2A: Try not referring to yourself as a person, but instead refer to your thinking process – meaning don’t tell us what you (think you) are, but how you think. You can express this through describing the results of your thinking process, or simply the way your mind works. 

 
2B: “To create environments that empower communities” is an example of how to phrase what we had discussed and then you can elaborate in the description. 
 
2B Exp: Great job! We will improve it even more over time, but for the time being I think it looks good. It also gave me the idea of presenting you as a designer/activist on top of all the other stuff. Remind me next time to show you a portfolio project developed by a former student of mine, where he examined in parallel the famine caused by the fashion industry and the famine of nazi concentration camps in one of his projects. 
 
SAM:

Heres where I’m at with 2Aand 5A:

2.A. PERSONA:

WHO are you … and who would you like the admissions people to believe that you are? 

  • SINGLE-SENTENCE DESCRIPTION → I work from inside out to develop a comprehensive understanding to build a box to think outside of. 
  • EXPLANATION → I try to visualize the problem from the inside out, from the smallest detail at first, to understand the basis or root of it. From there, I work back up through the detailed layers, and try to view the problem from the outside looking in. This way, I fully comprehend the calculus of the moving parts. Once I understand the problem, I consider historical precedent vs. an obvious, perfect solution, without any constraints, to determine a choice solution. 

2A- While it is a short description of my thought process, I may have removed “myself” out of it too much, and potentially doesn’t actually answer the question.

2A Explanation- I actually think this is a pretty accurate description of my thought process.

5.A. WHERE AM I

DESCRIPTION OF PERSONA:  I work from inside out to develop a comprehensive understanding to build a box to think outside of. 

25 words per cell, max

INFLUENCE 1

INFLUENCE 2

DESCRIPTION

My father, a supportive, pragmatic, calculated and frugal engineer. Never too serious. He is resourceful, doesn’t waste anything 

My mother, an empathetic woman who has dealt with mental illness perhaps for her whole life. Librarian, interested in fashion and art. Nurturing, and generally wants to help others. 

CONNECTION W/ PERSONA

Influenced the way in which I think and solve problems; a rational, calculated, and well thought out approach. Stern, disciplined but supportive.

Influenced later in my life to be more of a risk taker, use my artistic side. Learned the impact self esteem has on a person. 

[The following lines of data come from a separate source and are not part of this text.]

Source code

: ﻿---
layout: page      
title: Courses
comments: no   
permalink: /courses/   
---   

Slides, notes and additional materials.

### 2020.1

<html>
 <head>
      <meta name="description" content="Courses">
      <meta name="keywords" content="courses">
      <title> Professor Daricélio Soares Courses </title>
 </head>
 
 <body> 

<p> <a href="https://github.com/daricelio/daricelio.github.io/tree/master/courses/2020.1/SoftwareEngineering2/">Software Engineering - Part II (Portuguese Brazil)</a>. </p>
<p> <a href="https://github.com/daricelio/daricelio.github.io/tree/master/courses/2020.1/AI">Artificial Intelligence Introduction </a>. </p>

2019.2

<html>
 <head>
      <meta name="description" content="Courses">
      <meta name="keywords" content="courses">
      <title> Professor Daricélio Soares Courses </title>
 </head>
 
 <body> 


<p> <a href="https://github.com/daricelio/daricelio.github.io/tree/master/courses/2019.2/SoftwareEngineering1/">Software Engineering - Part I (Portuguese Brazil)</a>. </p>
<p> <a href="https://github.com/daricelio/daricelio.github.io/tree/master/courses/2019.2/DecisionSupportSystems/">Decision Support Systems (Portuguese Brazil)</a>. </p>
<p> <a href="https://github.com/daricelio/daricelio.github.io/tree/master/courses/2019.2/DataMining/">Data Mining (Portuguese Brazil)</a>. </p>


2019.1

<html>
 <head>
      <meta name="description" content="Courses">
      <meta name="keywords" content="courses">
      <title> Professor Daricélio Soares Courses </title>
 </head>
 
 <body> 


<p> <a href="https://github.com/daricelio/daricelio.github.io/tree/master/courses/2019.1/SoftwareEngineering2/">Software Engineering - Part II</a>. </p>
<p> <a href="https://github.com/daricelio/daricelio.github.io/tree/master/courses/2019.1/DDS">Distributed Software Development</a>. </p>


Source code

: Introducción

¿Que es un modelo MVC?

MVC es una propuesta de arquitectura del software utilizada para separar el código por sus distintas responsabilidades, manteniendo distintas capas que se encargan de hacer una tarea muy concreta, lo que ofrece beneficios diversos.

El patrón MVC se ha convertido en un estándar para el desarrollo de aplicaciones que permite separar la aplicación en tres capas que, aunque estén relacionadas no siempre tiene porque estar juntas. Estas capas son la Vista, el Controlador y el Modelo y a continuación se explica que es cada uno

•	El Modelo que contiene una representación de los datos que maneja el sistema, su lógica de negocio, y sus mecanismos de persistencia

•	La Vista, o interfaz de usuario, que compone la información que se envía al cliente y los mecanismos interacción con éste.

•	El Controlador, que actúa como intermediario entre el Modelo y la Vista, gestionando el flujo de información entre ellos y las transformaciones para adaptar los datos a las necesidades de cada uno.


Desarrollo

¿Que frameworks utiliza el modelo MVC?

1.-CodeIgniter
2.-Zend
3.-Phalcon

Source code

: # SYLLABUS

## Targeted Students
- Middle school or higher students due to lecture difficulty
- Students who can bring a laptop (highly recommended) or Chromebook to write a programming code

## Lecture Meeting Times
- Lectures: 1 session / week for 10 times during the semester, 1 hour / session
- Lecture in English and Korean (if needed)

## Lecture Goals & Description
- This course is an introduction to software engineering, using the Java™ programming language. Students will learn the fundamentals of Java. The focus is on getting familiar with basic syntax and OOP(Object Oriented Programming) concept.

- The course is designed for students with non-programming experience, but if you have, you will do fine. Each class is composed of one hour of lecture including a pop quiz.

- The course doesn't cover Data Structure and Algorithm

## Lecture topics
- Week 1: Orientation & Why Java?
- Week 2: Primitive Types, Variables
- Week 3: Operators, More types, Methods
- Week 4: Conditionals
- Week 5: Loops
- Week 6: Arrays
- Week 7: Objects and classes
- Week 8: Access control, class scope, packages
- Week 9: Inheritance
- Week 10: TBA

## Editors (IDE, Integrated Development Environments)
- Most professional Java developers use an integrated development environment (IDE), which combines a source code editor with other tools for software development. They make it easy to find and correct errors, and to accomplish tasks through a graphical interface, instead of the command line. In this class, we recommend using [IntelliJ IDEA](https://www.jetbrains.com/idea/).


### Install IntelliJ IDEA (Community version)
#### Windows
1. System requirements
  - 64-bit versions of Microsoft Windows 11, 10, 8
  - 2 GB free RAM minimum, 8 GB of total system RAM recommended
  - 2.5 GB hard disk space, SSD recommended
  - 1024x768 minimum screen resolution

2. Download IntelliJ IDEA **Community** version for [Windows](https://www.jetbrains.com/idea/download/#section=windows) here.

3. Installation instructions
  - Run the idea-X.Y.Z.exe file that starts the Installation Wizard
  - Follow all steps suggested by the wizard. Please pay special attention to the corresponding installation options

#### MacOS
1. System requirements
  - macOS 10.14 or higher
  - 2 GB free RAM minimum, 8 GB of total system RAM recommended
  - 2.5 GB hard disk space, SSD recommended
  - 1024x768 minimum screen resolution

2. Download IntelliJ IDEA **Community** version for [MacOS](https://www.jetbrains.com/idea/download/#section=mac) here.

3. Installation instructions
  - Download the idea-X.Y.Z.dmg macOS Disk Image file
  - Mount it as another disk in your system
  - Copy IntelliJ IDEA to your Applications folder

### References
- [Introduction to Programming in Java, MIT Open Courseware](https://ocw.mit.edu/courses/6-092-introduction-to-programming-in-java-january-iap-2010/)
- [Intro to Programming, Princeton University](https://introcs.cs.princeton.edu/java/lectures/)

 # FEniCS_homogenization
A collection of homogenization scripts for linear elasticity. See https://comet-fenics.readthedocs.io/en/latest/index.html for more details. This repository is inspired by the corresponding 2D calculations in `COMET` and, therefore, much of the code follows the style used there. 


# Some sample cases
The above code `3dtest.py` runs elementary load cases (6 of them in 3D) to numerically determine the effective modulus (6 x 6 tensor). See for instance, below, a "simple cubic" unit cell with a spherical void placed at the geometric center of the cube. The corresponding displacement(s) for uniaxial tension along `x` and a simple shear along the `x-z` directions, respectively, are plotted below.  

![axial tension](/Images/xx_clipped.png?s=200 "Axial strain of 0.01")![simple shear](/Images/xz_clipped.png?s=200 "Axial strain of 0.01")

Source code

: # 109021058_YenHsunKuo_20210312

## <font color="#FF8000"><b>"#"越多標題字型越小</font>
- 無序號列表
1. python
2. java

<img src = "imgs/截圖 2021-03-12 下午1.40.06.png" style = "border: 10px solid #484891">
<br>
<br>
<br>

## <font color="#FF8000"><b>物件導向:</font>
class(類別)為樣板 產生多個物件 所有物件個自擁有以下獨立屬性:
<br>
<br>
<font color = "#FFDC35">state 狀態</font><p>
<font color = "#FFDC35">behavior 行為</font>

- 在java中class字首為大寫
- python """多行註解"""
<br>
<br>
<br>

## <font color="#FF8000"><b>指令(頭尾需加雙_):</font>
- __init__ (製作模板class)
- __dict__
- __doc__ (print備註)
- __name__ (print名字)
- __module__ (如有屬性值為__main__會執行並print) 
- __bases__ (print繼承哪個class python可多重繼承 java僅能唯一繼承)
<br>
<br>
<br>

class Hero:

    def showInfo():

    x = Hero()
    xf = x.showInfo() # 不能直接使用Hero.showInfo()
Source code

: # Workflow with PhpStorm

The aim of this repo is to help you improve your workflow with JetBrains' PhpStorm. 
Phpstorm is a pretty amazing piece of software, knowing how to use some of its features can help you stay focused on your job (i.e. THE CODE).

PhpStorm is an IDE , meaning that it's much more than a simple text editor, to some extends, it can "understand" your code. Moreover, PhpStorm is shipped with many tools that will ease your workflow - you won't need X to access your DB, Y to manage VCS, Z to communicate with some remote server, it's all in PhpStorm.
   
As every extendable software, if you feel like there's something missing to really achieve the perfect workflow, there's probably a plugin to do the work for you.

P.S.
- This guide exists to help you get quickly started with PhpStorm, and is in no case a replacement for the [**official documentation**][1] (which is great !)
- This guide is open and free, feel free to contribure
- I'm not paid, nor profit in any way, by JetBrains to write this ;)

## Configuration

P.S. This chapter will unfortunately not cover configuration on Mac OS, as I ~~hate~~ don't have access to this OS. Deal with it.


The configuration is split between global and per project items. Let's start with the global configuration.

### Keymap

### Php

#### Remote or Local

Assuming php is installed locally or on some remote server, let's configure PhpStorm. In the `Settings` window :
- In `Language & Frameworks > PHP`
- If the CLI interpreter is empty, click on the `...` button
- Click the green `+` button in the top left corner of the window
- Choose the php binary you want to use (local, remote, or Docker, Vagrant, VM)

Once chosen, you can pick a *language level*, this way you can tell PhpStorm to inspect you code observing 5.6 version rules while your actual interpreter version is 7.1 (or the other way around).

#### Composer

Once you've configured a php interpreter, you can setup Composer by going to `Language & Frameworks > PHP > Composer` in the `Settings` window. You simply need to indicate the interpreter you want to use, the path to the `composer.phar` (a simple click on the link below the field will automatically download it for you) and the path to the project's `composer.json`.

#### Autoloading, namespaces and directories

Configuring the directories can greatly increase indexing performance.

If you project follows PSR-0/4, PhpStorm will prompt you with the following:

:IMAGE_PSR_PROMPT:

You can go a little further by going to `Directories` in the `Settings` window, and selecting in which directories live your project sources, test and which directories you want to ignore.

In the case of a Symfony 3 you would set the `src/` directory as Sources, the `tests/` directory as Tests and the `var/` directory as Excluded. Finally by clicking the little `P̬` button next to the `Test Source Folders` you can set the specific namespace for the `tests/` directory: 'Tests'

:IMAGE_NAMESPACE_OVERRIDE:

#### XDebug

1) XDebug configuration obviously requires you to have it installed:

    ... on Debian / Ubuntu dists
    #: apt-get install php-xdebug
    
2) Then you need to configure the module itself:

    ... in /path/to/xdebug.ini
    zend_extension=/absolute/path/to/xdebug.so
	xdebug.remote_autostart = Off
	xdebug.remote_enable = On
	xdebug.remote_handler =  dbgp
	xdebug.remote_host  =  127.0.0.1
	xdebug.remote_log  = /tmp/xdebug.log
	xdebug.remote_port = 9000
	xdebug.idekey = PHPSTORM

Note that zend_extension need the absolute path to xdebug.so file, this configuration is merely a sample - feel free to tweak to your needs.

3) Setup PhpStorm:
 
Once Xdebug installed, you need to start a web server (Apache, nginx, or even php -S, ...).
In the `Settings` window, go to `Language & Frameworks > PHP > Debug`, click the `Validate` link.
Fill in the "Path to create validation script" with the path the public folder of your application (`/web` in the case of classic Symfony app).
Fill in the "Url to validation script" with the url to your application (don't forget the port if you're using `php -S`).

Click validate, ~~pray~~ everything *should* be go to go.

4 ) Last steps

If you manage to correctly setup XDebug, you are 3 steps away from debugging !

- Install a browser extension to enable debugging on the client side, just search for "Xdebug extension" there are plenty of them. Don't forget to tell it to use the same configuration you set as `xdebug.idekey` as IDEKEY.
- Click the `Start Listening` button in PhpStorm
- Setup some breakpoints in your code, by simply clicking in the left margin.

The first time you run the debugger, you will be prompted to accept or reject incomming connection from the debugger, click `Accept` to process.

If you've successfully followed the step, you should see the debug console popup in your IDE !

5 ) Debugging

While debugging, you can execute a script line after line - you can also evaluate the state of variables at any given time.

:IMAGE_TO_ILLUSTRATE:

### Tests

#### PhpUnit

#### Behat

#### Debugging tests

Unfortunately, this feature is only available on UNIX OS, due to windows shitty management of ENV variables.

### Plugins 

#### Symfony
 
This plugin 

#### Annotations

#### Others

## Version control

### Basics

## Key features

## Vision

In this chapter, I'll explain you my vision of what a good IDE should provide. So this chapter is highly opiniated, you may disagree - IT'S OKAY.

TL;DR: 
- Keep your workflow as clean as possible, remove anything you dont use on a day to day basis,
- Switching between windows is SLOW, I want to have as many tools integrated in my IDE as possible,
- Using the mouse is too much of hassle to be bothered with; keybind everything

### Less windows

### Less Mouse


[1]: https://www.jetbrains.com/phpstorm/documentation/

ANSWER ( →  250 words) → I left a fun and fulfilling job. I learned a ton about people, boosted their self-esteem, and helped them feel empowered in their personal and professional lives, but found myself wanting more. I was helping people, but it was inherently flawed; I couldn’t continue to make a living constantly pushing more material things on people. I could, however, continue to help people tell their stories, boost their self esteem, even aspire for more, but also, most importantly, feel content. 

 

COACH:

2A: It is an interesting description, but I recommend that you include people in it. I mean, do not just focus on the way that you think, but on how you involve or affect others. If you realize that there is no way to do so, then take what you already have and refine it. Overall, it is ok for now. 
 
5A: you forgot the HOW! How did you have fun? How did you affect people? How did you help them with their self esteem? How will you transfer your experience to architecture? 
Also, again, do not focus on the flaws of the fashion business, but the ways in which it benefits others. Celebrate the good things about it, focus on describing and then explaining how they will help you in this new extension of your career (architecture). 
 
—–
SAM:

Here is what I have for 5A after our “Storytailor” discussion the other day:

 

When I was 8 or 9, my grandfather took me to the top of Petit Jean Mountain, a small mountain adjacent to the Arkansas River. The mountain is named for the colonial explorer buried at its top, whose death is a source of local legends. “Grab a branch near her grave, ask her what killed her, and she will tell you, ‘nothing’”, my grandfather promised. The youngest of 12 in a poor farming family, storytelling was their way of entertaining, catching up, and coping with life’s hardships. Their tradition continues to this day, despite the generations passing. The give and take of storytelling strengthens a community by empowering the individuals. They feel connected to their roots, more certain about their future, and confident in their own worth. It makes us feel acceptable the way we are. Hearing the stories of my family’s youth allowed me to understand my relatives as real people, rather than an abstract, and relive the experiences that made them who they are today. It was my connection to the past, to my identity as a person and to the community that is my family. I came to realize that while the stories were fine, it was the embellishments that made them great. Small bits of stretched truths synergized with the facts to deliver a story that was greater than the sum of its parts. This transformed storytelling into an art. A way to express who you were, how you got there and what you wanted to be. An envelope to drape over yourself to show the truth beyond the simple facts. To my disappointment, my grandfather was right: Petit Jean said nothing. 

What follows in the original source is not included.